Question

which complex number corresponds to 2e^ipi/6

Answer 1

@sidsiddhartha

Answer 2

use
\[e^{i \theta}=\cos \theta+i \sin \theta\]

Answer 3

cospi= -1 and sin pi= 0

Answer 4

-1/3

Answer 5

nope why ure taking pi , it will be pi/6 \[ \\ \huge2e^{i \frac{ \pi }{ 6 }}=2*[\cos (\pi/6)+i~\sin (\pi/6)]\]

Answer 6

now simplify it

Answer 7

got this?

Answer 8

yes ,
2[root 3/2]+isin[1/2]

Answer 9

sorry 1/2i

Answer 10

yup so it will be
\[Z=\sqrt{3}+i\]

Answer 11

Thank you!!

Answer 12

i have another question on vector lenghts and angles

Answer 13

np :)

Answer 14

go on

Answer 15

i will have to attach a file, will do it in a min.

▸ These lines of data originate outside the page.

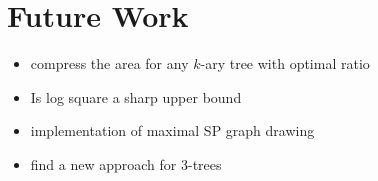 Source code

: \section{Future Work}\label{section:future_work}

\begin{itemize}
	\item compress the area for any $k$-ary tree with optimal ratio
	\item Is log square a sharp upper bound
	\item implementation of maximal SP graph drawing
	\item find a new approach for 3-trees
\end{itemize} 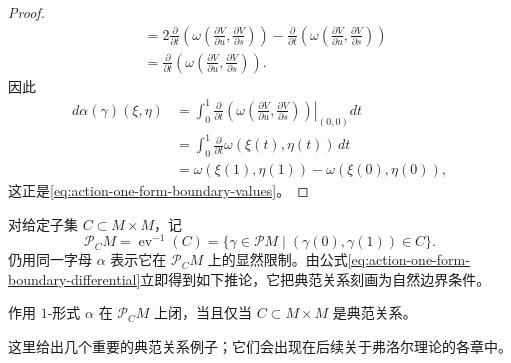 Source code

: \begin{proof}
\[\begin{aligned}
 &=2\frac\partial{\partial t}
   \left(\omega\left(\frac{\partial V}{\partial u},
                        \frac{\partial V}{\partial s}\right)\right)
 -\frac\partial{\partial t}
   \left(\omega\left(\frac{\partial V}{\partial u},
                        \frac{\partial V}{\partial s}\right)\right)\\
 &=\frac\partial{\partial t}
   \left(\omega\left(\frac{\partial V}{\partial u},
                        \frac{\partial V}{\partial s}\right)\right).
\end{aligned}
\]
因此
\[
\begin{aligned}
 d\alpha(\gamma)(\xi,\eta)
 &=\int_0^1\left.
   \frac\partial{\partial t}
   \left(\omega\left(\frac{\partial V}{\partial u},
                        \frac{\partial V}{\partial s}\right)\right)
   \right|_{(0,0)}dt\\
 &=\int_0^1\frac\partial{\partial t}\omega(\xi(t),\eta(t))\,dt\\
 &=\omega(\xi(1),\eta(1))-\omega(\xi(0),\eta(0)),
\end{aligned}
\]
这正是\eqref{eq:action-one-form-boundary-values}。
\end{proof}

对给定子集 $C\subset M\times M$，记
\[
 \mathcal P_CM=\operatorname{ev}^{-1}(C)
 =\{\gamma\in\mathcal PM\mid(\gamma(0),\gamma(1))\in C\}.
\]
仍用同一字母 $\alpha$ 表示它在 $\mathcal P_CM$ 上的显然限制。由公式\eqref{eq:action-one-form-boundary-differential}立即得到如下推论，它把典范关系刻画为自然边界条件。

\begin{corollary}\label{cor:canonical-relation-natural-boundary}
作用 $1$-形式 $\alpha$ 在 $\mathcal P_CM$ 上闭，当且仅当
$C\subset M\times M$ 是典范关系。
\end{corollary}

这里给出几个重要的典范关系例子；它们会出现在后续关于弗洛尔理论的各章中。

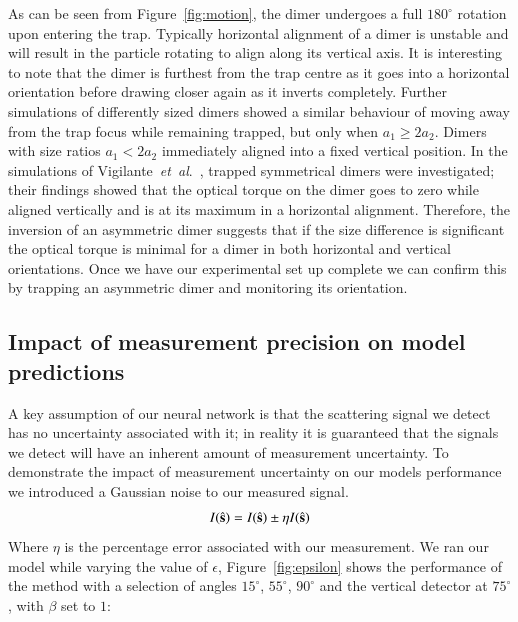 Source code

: \documentclass[final,  3p]{elsarticle}
\begin{document}
As can be seen from Figure~\ref{fig:motion}, the dimer undergoes a full $180^{\circ}$ rotation upon entering the trap.  Typically horizontal alignment of a dimer is unstable and will result in the particle rotating to align along its vertical axis.  It is interesting to note that the dimer is furthest from the trap centre as it goes into a horizontal orientation before drawing closer again as it inverts completely. Further simulations of differently sized dimers showed a similar behaviour of moving away from the trap focus while remaining trapped, but only when $a_1 \geq 2a_2$.  Dimers with size ratios $a_1 < 2a_2$ immediately aligned into a fixed vertical position.
%
In the simulations of Vigilante~\emph{et~al}.\ \cite{Vigilante2020Brownian_OT}, trapped symmetrical dimers were investigated; their findings showed that the optical torque on the dimer goes to zero while aligned vertically and is at its maximum in a horizontal alignment. Therefore, the inversion of an asymmetric dimer suggests that if the size difference is significant the optical torque is minimal for a dimer in both horizontal and vertical orientations. Once we have our experimental set up complete we can confirm this by trapping an asymmetric dimer and monitoring its orientation. 


\subsection{Impact of measurement precision on model predictions}
\label{sec:epsilon}

A key assumption of our neural network is that the scattering signal we detect has no uncertainty associated with it; in reality it is guaranteed that the signals we detect will have an inherent amount of measurement uncertainty. To demonstrate the impact of measurement uncertainty on our models performance we introduced a Gaussian noise to our measured signal.
\begin{align}
	I(\hat{\bf s}) = I(\hat{\bf s}) \pm \eta I(\hat{\bf s})
\end{align}
Where $\eta$ is the percentage error associated with our measurement. We ran our model while varying the value of $\epsilon$, Figure~\ref{fig:epsilon} shows the performance of the method with a selection of angles $15^{\circ}$, $55^{\circ}$, $90^{\circ}$ and the vertical detector at $75^{\circ}$, with $\beta$ set to $1$:
\end{document}
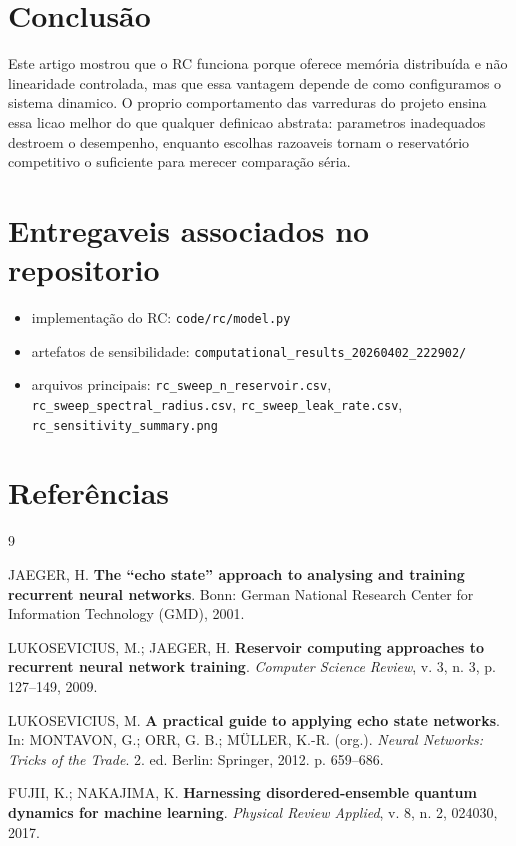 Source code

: \documentclass[12pt]{article}
\providecommand{\tightlist}{%
              \setlength{\itemsep}{0pt}\setlength{\parskip}{0pt}}
\begin{document}
\section{Conclusão}\label{10-conclusuxe3o}

Este artigo mostrou que o RC funciona porque oferece memória distribuída e não linearidade controlada, mas que essa vantagem depende de como configuramos o sistema dinamico. O proprio comportamento das varreduras do projeto ensina essa licao melhor do que qualquer definicao abstrata: parametros inadequados destroem o desempenho, enquanto escolhas razoaveis tornam o reservatório competitivo o suficiente para merecer comparação séria.

\section*{Entregaveis associados no repositorio}\label{entregaveis-associados-no-repositorio}

\begin{itemize}
\tightlist
\item
  implementação do RC: \texttt{code/rc/model.py}
\item
  artefatos de sensibilidade: \texttt{computational\_results\_20260402\_222902/}
\item
  arquivos principais: \texttt{rc\_sweep\_n\_reservoir.csv}, \texttt{rc\_sweep\_spectral\_radius.csv}, \texttt{rc\_sweep\_leak\_rate.csv}, \texttt{rc\_sensitivity\_summary.png}
\end{itemize}

\section{Referências}\label{referencias}

\begin{thebibliography}{9}

JAEGER, H. \textbf{The ``echo state'' approach to analysing and training recurrent neural networks}. Bonn: German National Research Center for Information Technology (GMD), 2001.

LUKOSEVICIUS, M.; JAEGER, H. \textbf{Reservoir computing approaches to recurrent neural network training}. \emph{Computer Science Review}, v. 3, n. 3, p. 127--149, 2009.

LUKOSEVICIUS, M. \textbf{A practical guide to applying echo state networks}. In: MONTAVON, G.; ORR, G. B.; MÜLLER, K.-R. (org.). \emph{Neural Networks: Tricks of the Trade}. 2. ed. Berlin: Springer, 2012. p. 659--686.

FUJII, K.; NAKAJIMA, K. \textbf{Harnessing disordered-ensemble quantum dynamics for machine learning}. \emph{Physical Review Applied}, v. 8, n. 2, 024030, 2017.

\end{thebibliography}

            
\end{document}
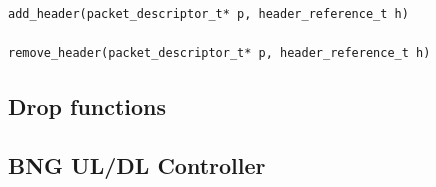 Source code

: \begin{lstlisting}[caption={Add header/ Remove header base functions}, label=msgpackunpack,]
add_header(packet_descriptor_t* p, header_reference_t h)

remove_header(packet_descriptor_t* p, header_reference_t h)
\end{lstlisting}


\subsection{Drop functions}


\subsection{BNG UL/DL Controller }





  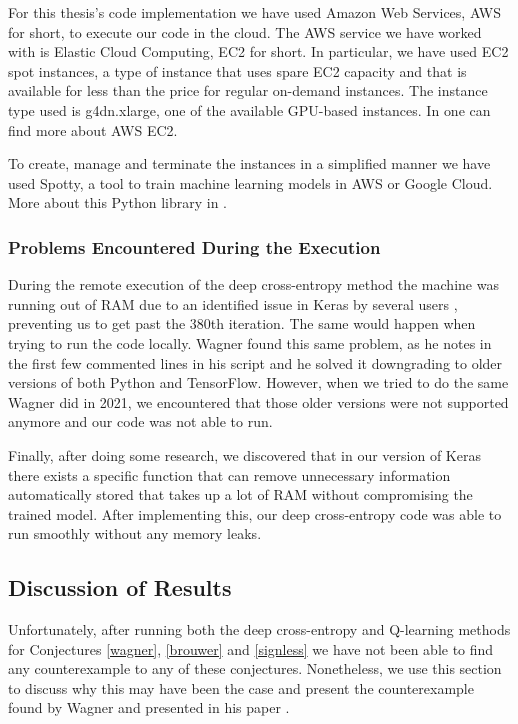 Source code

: \documentclass[11pt]{article}
\theoremstyle{definition}
\begin{document}
For this thesis's code implementation we have used Amazon Web Services, AWS for short, to execute our code in the cloud. The AWS service we have worked with is Elastic Cloud Computing, EC2 for short. In particular, we have used EC2 spot instances, a type of instance that uses spare EC2 capacity and that is available for less than the price for regular on-demand instances. The instance type used is g4dn.xlarge, one of the available GPU-based instances. In \cite{ec2} one can find more about AWS EC2.

To create, manage and terminate the instances in a simplified manner we have used Spotty, a tool to train machine learning models in AWS or Google Cloud. More about this Python library in \cite{spotty}.

\subsubsection{Problems Encountered During the Execution}

During the remote execution of the deep cross-entropy method the machine was running out of RAM due to an identified issue in Keras by several users \cite{memory_leak}, preventing us to get past the 380th iteration. The same would happen when trying to run the code locally. Wagner found this same problem, as he notes in the first few commented lines in his script \cite{wagner_code} and he solved it downgrading to older versions of both Python and TensorFlow. However, when we tried to do the same Wagner did in 2021, we encountered that those older versions were not supported anymore and our code was not able to run. 

Finally, after doing some research, we discovered that in our version of Keras there exists a specific function that can remove unnecessary information automatically stored that takes up a lot of RAM without compromising the trained model. After implementing this, our deep cross-entropy code was able to run smoothly without any memory leaks.

\subsection{Discussion of Results}

Unfortunately, after running both the deep cross-entropy and Q-learning methods for Conjectures \ref{wagner}, \ref{brouwer} and \ref{signless} we have not been able to find any counterexample to any of these conjectures. Nonetheless, we use this section to discuss why this may have been the case and present the counterexample found by Wagner and presented in his paper \cite{Wagner:2021}. 
\end{document}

Hang on kindly.

Answer 16

question 4 pl

Answer 17

but there is no number 4

Answer 18

sorry

Answer 19

i mean the three come under question 4

Answer 20

i need the solutions for those

Answer 21

consider any complex number-\[z=a+i~b ~~\\then ~~its~~vector~~lenght ~~is,R=\sqrt{a^2+b^2}\\and~~\angle ~~is,\theta=\tan^{-1} \frac{ b }{ a }\]

Answer 22

just use this property

Answer 23

so 3+ 4i, length is root(25)= 5

Answer 24

angle=tan inverse (4/3)

Answer 25

yup thats ok :)

Answer 26

do we need to calculate arc tan ?

Answer 27

yes u can calculate it

Answer 28

for second part is it 6+0i?

Answer 29

yes now here vector lenght,and angle is given , so
again use eulers formula which is
\[\large Z=r*e^{i \theta}=6*e^{i \frac{ \pi }{ 4 }}=6*[\cos(\pi/4)+i~\sin(\pi/4)]\]

Answer 30

Thanks Sid

Answer 31

no problem :)

Answer 32

tomorrow by this time are u free ?

Answer 33

i have doubts on Advance calculus 1

Answer 34

sorry ireally cant say but i'll free from 7 pm to (whole night ) lol

Answer 35

Thanks. let me try to hold u tomorrow. Thanks for todays session though.

Answer 36

okey ^_^